This claims is illogical for a number of reasons. First, you offer no evidence that in fact scientists who choose to study climate are predisposed to concluding that humans cause warming. It can just as well be that people who study the climate see the evidence and come to the same conclusion that CO2 causes warming, the way a biologist concudes humans evolved from other species.Further, you don't show that publishing papers questioning AGW would ruin a scientist's career. In fact, good research that overturn the consensus would make that scientists a rock star among his peers, a true innovator.
But more importantly, the whole idea that funding somehow causes bias shoud be dismissed out of hand. If we want to accept your argument, then we should also reject any biologists' claims about evolution, or any medical research--after all, most of such research comes from the government. Do engineers have a bias that objects fall at 32 ft/sec squared because they attend publich universities, funded by the government?

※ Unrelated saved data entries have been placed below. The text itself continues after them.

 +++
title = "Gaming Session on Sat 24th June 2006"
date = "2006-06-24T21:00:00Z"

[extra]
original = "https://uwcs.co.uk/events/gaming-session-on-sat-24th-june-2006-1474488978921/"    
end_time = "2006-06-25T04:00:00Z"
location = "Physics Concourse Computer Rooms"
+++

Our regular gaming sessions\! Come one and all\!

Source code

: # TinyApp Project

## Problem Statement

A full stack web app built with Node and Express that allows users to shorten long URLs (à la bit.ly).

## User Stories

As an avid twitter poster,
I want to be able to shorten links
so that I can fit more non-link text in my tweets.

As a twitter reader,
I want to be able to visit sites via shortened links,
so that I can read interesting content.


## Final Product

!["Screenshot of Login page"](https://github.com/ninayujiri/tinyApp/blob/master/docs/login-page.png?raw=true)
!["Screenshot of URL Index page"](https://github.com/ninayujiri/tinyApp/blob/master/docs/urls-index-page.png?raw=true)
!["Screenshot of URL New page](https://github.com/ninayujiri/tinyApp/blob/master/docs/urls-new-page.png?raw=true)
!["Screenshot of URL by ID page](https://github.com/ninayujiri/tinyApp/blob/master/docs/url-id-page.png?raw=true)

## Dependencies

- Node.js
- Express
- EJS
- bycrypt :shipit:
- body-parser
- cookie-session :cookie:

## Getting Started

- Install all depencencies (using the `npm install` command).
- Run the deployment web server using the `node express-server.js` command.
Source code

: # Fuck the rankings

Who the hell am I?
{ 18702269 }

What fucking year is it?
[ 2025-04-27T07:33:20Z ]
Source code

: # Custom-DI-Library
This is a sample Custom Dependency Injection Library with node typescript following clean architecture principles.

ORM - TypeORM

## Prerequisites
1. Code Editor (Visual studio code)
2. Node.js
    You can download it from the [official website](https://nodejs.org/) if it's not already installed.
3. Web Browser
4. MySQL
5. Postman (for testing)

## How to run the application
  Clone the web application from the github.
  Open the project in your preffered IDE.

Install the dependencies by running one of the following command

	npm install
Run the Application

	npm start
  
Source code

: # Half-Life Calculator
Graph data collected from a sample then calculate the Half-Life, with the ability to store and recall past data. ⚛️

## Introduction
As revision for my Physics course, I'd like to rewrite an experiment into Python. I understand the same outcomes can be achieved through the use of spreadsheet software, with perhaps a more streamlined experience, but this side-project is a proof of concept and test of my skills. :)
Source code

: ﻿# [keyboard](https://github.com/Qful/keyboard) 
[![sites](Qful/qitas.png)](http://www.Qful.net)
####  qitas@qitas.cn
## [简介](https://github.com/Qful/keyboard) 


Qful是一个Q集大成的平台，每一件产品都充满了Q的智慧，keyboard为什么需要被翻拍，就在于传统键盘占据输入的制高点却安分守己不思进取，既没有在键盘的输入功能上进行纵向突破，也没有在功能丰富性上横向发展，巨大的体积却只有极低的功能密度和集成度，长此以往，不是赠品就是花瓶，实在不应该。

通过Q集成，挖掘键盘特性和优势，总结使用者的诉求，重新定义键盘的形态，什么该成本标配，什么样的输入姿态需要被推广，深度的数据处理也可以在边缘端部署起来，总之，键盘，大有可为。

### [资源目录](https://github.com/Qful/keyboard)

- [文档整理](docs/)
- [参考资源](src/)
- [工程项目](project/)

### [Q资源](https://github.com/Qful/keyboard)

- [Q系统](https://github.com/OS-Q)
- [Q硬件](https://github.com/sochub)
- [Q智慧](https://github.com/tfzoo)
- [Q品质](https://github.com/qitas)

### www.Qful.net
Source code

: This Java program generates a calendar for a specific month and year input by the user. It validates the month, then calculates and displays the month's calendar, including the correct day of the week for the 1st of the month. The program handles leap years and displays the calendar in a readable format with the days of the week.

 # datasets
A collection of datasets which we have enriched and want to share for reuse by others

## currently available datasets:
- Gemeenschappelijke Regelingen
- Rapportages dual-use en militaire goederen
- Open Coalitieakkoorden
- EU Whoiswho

Likewise, if a car company invents a super effecient car that gets 200 miles to the gallon, and produces the car so that everyone can test it, does that mean we shoudn't believe the car gets 200 miles to the gallon because the funding came from a car company? At the same time, if a private organization which is agains global warming funds scientists who truly produce papers overturning the consensus, do we accept thier finiing or reject them because of the funding?
Given your logic, we should not conduct any inquiry, but should act like medieval thinkers, identifying ourselves with tribes, and dismiss the ideas of other tribes not our own.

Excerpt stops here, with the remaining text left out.